Caffeine citrate

Clinical data
- Trade names: Cafcit, Gencebok, Cafnea, others
- AHFS/Drugs.com: Monograph
- License data: US DailyMed: Caffeine_citrate;
- Routes of administration: By mouth, intravenous (IV)
- ATC code: N06BC01 (WHO) ;

Legal status
- Legal status: AU: Unscheduled; CA: ℞-only; US: ℞-only; EU: Rx-only;

Identifiers
- IUPAC name 1,3,7-trimethylpurine-2,6-dione; 2-hydroxypropane-1,2,3-tricarboxylic acid;
- CAS Number: 69-22-7;
- PubChem CID: 6241;
- ChemSpider: 6005;
- UNII: U26EO4675Q;
- KEGG: D07603;
- ChEMBL: ChEMBL1200569;
- CompTox Dashboard (EPA): DTXSID5046938 ;
- ECHA InfoCard: 100.125.472

Chemical and physical data
- Formula: C_{14}H_{18}N_{4}O_{9}
- Molar mass: 386.317 g·mol^{−1}
- 3D model (JSmol): Interactive image;
- SMILES CN1C=NC2=C1C(=O)N(C(=O)N2C)C.C(C(=O)O)C(CC(=O)O)(C(=O)O)O;
- InChI InChI=1S/C8H10N4O2.C6H8O7/c1-10-4-9-6-5(10)7(13)12(3)8(14)11(6)2;7-3(8)1-6(13,5(11)12)2-4(9)10/h4H,1-3H3;13H,1-2H2,(H,7,8)(H,9,10)(H,11,12); Key:RCQXSQPPHJPGOF-UHFFFAOYSA-N;

= Caffeine citrate =

Medication

Caffeine citrate, sold under the brand name Cafcit among others, is a medication used to treat a lack of breathing in premature babies. Specifically it is given to babies who are born at less than 35 weeks or weigh less than 2 kg once other causes are ruled out. It is given by mouth or slow injection into a vein.

Side effects can include problems feeding, increased heart rate, low blood sugar, necrotizing enterocolitis, and kidney problems. Testing blood caffeine levels is occasionally recommended. Although it is often referred to as a citric acid salt of caffeine, as implied by its name, caffeine citrate in fact consists of cocrystals of the two components. Caffeine citrate is in the xanthine family of medication. It works by stimulating the respiratory centers in the brain.

Although caffeine was isolated in 1819, it was not until 1977 that caffeine citrate was first used for treating apnea of prematurity. It is on the World Health Organization's List of Essential Medicines. The intravenous form may also be taken by mouth.

In June 2020, the Committee for Medicinal Products for Human Use (CHMP) of the European Medicines Agency (EMA) recommended the approval of Gencebok. It was approved for use in the European Union in August 2020.

==Medical uses==
Caffeine citrate is generally the preferred treatment for apnea of prematurity for infants born 28 to 32 weeks or earlier than 28 weeks.

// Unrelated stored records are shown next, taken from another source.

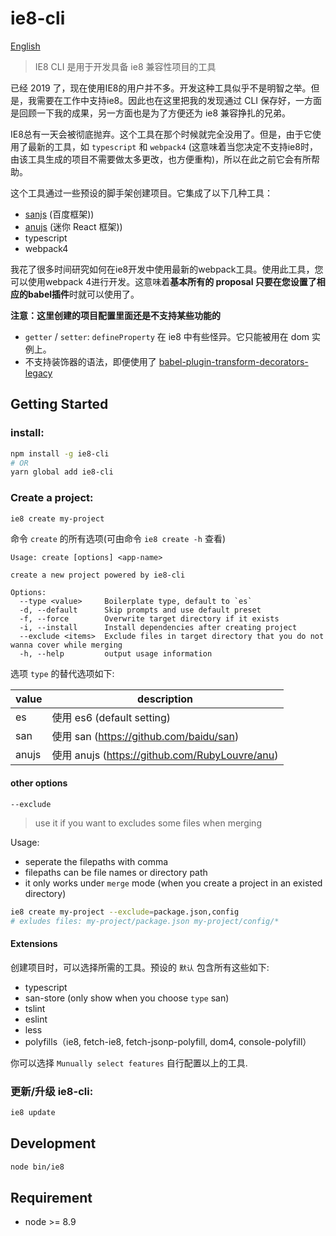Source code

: # ie8-cli

[English](./README_en.md)

> IE8 CLI 是用于开发具备 ie8 兼容性项目的工具

已经 2019 了，现在使用IE8的用户并不多。开发这种工具似乎不是明智之举。但是，我需要在工作中支持ie8。因此也在这里把我的发现通过 CLI 保存好，一方面是回顾一下我的成果，另一方面也是为了方便还为 ie8 兼容挣扎的兄弟。

IE8总有一天会被彻底抛弃。这个工具在那个时候就完全没用了。但是，由于它使用了最新的工具，如 `typescript` 和 `webpack4` (这意味着当您决定不支持ie8时，由该工具生成的项目不需要做太多更改，也方便重构)，所以在此之前它会有所帮助。

这个工具通过一些预设的脚手架创建项目。它集成了以下几种工具：

- [sanjs](https://github.com/baidu/san) (百度框架))
- [anujs](https://github.com/RubyLouvre/anu) (迷你 React 框架))
- typescript
- webpack4

我花了很多时间研究如何在ie8开发中使用最新的webpack工具。使用此工具，您可以使用webpack 4进行开发。这意味着**基本所有的 proposal 只要在您设置了相应的babel插件**时就可以使用了。

**注意：这里创建的项目配置里面还是不支持某些功能的**

- `getter` / `setter`: `defineProperty` 在 ie8 中有些怪异。它只能被用在 dom 实例上。
- 不支持装饰器的语法，即便使用了 [babel-plugin-transform-decorators-legacy](https://github.com/loganfsmyth/babel-plugin-transform-decorators-legacy#readme)

## Getting Started

### install:

```bash
npm install -g ie8-cli
# OR
yarn global add ie8-cli
```

### Create a project:

```bash
ie8 create my-project
```

命令 `create` 的所有选项(可由命令 `ie8 create -h` 查看)

```
Usage: create [options] <app-name>

create a new project powered by ie8-cli

Options:
  --type <value>     Boilerplate type, default to `es`
  -d, --default      Skip prompts and use default preset
  -f, --force        Overwrite target directory if it exists
  -i, --install      Install dependencies after creating project
  --exclude <items>  Exclude files in target directory that you do not wanna cover while merging
  -h, --help         output usage information
```

选项 `type` 的替代选项如下:

| value | description |
| -- | -- |
| es | 使用 es6 (default setting) |
| san | 使用 san (https://github.com/baidu/san) |
| anujs | 使用 anujs (https://github.com/RubyLouvre/anu) |

#### other options

`--exclude`

> use it if you want to excludes some files when merging

Usage:

- seperate the filepaths with comma
- filepaths can be file names or directory path
- it only works under `merge` mode (when you create a project in an existed directory)


```bash
ie8 create my-project --exclude=package.json,config
# exludes files: my-project/package.json my-project/config/*
```

#### Extensions

创建项目时，可以选择所需的工具。预设的 `默认` 包含所有这些如下:

- typescript
- san-store (only show when you choose `type` san)
- tslint
- eslint
- less
- polyfills（ie8, fetch-ie8, fetch-jsonp-polyfill, dom4, console-polyfill）

你可以选择 `Munually select features` 自行配置以上的工具.

### 更新/升级 ie8-cli:

```bash
ie8 update
```

## Development

```bash
node bin/ie8
```

## Requirement

- node >= 8.9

It has fewer side effects as compared to theophylline.

Caffeine improves airway function in asthma, increasing forced expiratory volume (FEV1) by 5% to 18%, with this effect lasting for up to four hours.

==Mechanism==
In method of action, the preparation is identical to that of caffeine base as the citrate counter ion dissociates in water. Doses of caffeine citrate, due to the added weight of the citrate moiety, are understandably higher than with caffeine base, i.e., it takes a larger dose to get the same amount of caffeine. The ratio of therapeutic doses of caffeine base to its citrate salt is typically 1:2. Dosing should therefore be clearly distinguished.

==Manufacture==
The drug is prepared by combining anhydrous caffeine with citric acid monohydrate and sodium citrate dihydrate. Caffeine citrate cocrystals can take on at least two anhydrous polymorphs.